Indian logician and author of Kamasutra from a courtly lineage

 Mallanāga Vātsyāyana (Sanskrit : वात्स्यायन) was an ancient Indian philosopher, known for authoring the Kama Sutra. He lived in India during the second or third century CE, probably in Pataliputra (modern day Patna in Bihar).

He is not to be confused with Pakṣilasvāmin Vātsyāyana, the author of Nyāya Sutra Bhāshya, the first preserved commentary on Gotama's Nyāya Sutras.

==Biography==

Basudeva Vatsayana was the father of Mallanaga Vatsayana. Vātsyāyana's interest in refined human love, including sexual behavior, as a means of fulfillment, was recorded in his treatise Kama Sutra. Mallanaga Vatsayana's key disciple and son was Achutya Vatsayana, whose son was Kalyana Vatsayana who was mentored by his own grandsire Mallanaga Vatsayana.

At the close of the Kama Sutra, this is what he writes about himself:

After reading and considering the works of Babhravya and other ancient authors, and thinking over the meaning of the rules given by them, this treatise was composed, according to the precepts of the Holy Writ, for the benefit of the world, by Vatsyayana, while leading the life of a religious student at Benares, and wholly engaged in the contemplation of the Deity. This work is not to be used merely as an instrument for satisfying our desires. A person acquainted with the true principles of this science, who preserves his Dharma (virtue or religious merit), his Artha (worldly wealth) and his Kama (pleasure or sensual gratification), and who has regard to the customs of the people, is sure to obtain the mastery over his senses. In short, an intelligent and knowing person attending to Dharma and Artha and also to Kama, without becoming the slave of his passions, will obtain success in everything that he may do.

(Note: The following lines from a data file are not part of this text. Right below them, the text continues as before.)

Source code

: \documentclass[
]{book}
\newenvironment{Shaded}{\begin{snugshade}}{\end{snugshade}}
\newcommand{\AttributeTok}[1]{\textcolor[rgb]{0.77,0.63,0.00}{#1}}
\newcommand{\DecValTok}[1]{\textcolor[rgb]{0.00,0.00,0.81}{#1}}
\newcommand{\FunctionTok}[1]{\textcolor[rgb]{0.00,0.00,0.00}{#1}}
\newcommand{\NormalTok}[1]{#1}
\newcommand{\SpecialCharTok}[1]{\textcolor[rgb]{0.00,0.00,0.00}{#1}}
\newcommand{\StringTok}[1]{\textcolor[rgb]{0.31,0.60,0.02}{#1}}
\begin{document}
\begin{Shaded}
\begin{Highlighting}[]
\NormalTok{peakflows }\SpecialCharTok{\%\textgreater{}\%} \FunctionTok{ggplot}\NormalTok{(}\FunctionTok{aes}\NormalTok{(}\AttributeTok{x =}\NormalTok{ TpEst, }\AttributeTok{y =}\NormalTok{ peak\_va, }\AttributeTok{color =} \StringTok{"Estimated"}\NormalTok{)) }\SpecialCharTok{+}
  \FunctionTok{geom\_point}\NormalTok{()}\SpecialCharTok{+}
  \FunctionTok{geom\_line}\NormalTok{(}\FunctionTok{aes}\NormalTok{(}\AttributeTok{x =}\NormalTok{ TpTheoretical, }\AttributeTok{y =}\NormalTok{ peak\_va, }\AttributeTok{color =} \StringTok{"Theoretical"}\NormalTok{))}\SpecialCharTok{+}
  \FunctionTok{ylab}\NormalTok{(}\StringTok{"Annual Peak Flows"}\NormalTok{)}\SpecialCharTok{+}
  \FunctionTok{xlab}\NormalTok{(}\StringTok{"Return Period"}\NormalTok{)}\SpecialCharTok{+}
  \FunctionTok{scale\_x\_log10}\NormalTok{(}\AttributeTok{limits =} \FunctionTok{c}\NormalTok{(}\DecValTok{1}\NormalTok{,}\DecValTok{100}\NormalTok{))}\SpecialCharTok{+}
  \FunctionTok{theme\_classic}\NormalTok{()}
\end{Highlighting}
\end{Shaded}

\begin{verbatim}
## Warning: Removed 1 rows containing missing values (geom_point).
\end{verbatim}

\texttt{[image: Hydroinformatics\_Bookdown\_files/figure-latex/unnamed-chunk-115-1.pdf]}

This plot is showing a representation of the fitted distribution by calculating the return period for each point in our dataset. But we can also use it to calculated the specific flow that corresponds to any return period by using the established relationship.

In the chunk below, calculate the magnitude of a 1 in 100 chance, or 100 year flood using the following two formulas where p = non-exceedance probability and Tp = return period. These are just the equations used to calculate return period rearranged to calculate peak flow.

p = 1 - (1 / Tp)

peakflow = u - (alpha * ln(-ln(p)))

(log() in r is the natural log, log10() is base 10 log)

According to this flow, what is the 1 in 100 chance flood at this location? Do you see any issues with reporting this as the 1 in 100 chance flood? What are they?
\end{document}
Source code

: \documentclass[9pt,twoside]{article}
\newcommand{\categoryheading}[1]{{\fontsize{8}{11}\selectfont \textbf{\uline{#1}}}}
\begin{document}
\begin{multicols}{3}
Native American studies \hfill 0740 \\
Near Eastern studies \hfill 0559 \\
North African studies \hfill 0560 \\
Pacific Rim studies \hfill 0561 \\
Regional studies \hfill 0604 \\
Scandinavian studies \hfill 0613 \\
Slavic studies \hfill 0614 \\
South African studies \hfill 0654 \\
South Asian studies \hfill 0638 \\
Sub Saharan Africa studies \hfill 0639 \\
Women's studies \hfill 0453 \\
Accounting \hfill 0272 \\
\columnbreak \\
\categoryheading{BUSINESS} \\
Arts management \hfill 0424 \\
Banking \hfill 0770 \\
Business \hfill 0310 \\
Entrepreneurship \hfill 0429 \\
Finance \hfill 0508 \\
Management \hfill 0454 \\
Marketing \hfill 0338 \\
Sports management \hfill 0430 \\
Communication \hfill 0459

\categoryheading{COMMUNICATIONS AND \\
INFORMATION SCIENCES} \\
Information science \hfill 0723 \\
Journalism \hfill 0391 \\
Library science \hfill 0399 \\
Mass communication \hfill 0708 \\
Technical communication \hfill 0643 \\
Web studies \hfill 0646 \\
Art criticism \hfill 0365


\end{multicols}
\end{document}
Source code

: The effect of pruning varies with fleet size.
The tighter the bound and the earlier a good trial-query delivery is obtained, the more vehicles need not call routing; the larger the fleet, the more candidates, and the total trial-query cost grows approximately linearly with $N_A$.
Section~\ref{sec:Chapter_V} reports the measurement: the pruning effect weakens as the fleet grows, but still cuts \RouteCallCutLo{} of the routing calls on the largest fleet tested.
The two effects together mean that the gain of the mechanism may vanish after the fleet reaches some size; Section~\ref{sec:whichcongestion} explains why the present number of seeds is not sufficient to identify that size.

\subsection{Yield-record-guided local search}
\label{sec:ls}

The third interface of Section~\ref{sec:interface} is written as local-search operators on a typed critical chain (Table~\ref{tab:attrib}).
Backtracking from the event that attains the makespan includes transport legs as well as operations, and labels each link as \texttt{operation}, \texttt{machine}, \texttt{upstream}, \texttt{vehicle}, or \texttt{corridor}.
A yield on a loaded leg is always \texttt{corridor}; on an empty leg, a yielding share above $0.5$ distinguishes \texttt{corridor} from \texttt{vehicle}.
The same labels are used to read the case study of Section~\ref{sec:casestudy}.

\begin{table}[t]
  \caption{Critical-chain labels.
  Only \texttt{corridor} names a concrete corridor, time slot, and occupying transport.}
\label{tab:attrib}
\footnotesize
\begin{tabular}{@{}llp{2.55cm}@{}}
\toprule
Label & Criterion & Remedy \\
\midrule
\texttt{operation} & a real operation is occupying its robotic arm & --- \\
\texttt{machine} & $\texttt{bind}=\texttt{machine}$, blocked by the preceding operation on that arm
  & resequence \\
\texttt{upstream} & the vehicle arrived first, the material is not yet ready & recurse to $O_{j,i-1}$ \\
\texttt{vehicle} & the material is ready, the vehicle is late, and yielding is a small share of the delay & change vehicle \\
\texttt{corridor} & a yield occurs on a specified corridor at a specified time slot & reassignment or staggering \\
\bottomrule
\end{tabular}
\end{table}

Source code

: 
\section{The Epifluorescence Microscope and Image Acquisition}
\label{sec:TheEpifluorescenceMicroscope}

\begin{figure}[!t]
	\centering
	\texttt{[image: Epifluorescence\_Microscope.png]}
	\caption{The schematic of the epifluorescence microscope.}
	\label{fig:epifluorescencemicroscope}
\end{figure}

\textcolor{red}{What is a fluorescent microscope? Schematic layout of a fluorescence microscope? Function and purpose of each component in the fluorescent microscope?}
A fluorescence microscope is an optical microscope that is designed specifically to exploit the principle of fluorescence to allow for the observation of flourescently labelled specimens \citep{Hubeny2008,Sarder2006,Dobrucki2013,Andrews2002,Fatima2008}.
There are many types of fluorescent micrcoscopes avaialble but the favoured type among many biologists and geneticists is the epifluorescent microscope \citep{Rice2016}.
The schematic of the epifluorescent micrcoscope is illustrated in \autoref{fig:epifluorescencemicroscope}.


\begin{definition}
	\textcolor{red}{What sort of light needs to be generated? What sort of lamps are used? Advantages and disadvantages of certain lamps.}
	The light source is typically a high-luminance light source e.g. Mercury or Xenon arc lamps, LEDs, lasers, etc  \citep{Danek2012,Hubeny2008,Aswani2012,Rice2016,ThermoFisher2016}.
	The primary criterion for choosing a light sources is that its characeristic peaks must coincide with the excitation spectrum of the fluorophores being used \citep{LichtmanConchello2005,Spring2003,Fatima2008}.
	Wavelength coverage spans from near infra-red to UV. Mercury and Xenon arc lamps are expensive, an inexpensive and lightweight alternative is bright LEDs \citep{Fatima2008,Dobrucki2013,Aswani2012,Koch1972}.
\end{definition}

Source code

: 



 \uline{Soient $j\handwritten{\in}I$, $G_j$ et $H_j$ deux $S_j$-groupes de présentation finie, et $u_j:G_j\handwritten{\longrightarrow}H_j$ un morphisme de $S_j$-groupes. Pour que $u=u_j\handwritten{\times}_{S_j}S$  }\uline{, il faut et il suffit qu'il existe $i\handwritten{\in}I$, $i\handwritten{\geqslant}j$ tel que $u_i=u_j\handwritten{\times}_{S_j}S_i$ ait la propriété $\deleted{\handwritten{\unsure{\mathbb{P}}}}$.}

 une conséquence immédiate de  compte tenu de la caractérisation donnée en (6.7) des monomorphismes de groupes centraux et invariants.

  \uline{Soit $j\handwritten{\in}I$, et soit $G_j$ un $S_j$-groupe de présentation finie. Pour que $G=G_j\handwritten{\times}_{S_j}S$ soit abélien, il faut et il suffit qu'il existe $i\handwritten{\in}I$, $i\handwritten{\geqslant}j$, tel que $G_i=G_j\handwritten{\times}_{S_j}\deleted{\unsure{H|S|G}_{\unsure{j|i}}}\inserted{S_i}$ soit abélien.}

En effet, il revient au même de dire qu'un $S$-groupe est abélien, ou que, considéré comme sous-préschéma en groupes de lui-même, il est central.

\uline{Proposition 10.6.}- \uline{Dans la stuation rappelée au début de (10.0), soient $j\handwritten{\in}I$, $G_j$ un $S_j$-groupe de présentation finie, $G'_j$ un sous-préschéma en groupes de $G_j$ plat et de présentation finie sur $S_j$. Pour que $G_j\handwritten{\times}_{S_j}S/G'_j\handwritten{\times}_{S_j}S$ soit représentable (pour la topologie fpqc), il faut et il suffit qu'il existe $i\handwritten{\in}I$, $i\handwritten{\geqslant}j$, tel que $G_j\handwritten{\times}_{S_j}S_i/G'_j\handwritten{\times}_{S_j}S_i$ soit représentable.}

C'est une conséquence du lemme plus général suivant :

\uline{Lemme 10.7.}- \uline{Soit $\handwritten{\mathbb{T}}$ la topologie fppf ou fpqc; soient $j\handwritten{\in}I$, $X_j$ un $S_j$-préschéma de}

Some believe that he must have lived between the 1st and 6th century CE, on the following grounds: He mentions that Satakarni Satavahana, a king of Kuntala, killed Malayevati his wife with an instrument called Katari by striking her in the passion of love. Vatsyayana quotes this case to warn people of the danger arising from some old customs of striking women when under the influence of sexual passion. This king of Kuntal is believed to have lived and reigned, consequently Vatsyayana must have lived after him. On the other hand, another author, Varahamihira, in the eighteenth chapter of his "Brihatsanhita", discusses of the science of love, and appears to have borrowed largely from Vatsyayana on the subject. Some believe that Varahamihira lived during the 6th century and therefore Vatsyayana must have written his works before the 6th century.